Destinatari della collana sono, in primo luogo e soprattutto, i veneziani.  Sappiamo che i veneziani amano la loro città; ma abbiamo anche la sensazione che talvolta non conoscano bene quello che hanno a portata di mano e che vedono ogni giorno quando escono da casa. Perché non aiutarli a conoscere meglio realtà e persone  che esistono, con le quali magari si può entrare in contatto, con cui si può parlare, a cui si può dare qualcosa e da cui si può ricevere qualcosa? Una delle caratteristiche della Venezia di un tempo era la voglia di conoscere, lo  spontaneo unirsi sul terreno comune: non lasciamo morire questa caratteristica, aiutiamola a vivere: si sta bene assieme, è naturale stare assieme  se c’è amicizia, se c’è  intesa, se si vogliono  fare le stesse cose.
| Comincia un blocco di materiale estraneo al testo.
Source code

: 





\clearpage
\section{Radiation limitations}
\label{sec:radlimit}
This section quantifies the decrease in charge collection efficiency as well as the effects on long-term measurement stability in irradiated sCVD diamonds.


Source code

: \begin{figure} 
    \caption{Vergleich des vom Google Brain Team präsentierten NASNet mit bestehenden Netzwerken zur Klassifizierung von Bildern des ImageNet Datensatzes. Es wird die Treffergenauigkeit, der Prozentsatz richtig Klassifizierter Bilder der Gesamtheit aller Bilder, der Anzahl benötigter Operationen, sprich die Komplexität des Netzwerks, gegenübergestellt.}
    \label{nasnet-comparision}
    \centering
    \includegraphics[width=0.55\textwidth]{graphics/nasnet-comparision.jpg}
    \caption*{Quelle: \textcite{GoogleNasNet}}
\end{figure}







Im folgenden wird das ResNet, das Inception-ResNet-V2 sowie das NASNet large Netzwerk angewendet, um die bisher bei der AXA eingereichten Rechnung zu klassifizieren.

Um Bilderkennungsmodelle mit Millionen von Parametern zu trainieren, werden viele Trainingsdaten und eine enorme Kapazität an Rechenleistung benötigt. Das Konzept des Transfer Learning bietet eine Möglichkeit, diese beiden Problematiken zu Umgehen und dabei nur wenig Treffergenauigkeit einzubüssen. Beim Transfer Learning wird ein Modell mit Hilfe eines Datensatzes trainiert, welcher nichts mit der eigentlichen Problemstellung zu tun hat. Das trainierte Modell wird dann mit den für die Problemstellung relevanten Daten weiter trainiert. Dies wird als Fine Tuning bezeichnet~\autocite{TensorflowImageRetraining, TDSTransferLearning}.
E così ho introdotto surrettiziamente anche uno scopo di questa collana: favorire la coesione e  l’amicizia fra quelli che hanno una base comune e gli stessi intendimenti. Noi veneziani non sappiamo, in genere, neppure l’esistenza l’uno dell’altro: è ovvio e succede in ogni città. Ma Venezia è una città in cui questa barriera può con facilità essere in parte abbattuta, e molti posssono diventare  amici, se la pensano allo stesso modo e vogliono le stesse cose.  È successo a me, quando sono entrato nella confraternita di San Rocco e, anni più tardi, quando  i Guardiani delle Scuole Grandi hanno avuto la bontà di farmi coordinatore delle loro Scuole. Sono state bellissime  esperienze. Ne sono nate le amicizie, devo dire le care amicizie,  che ho adesso: ormai quasi  le mie uniche amicizie. Lo ricordo con gratitudine e commozione.

C’è poi un altro scopo recondito, che occupava buona parte di una prima  relazione da me progettata per questo incontro, ma che l’autorevole intervento di un collaboratore  mi ha suggerito di attenuare.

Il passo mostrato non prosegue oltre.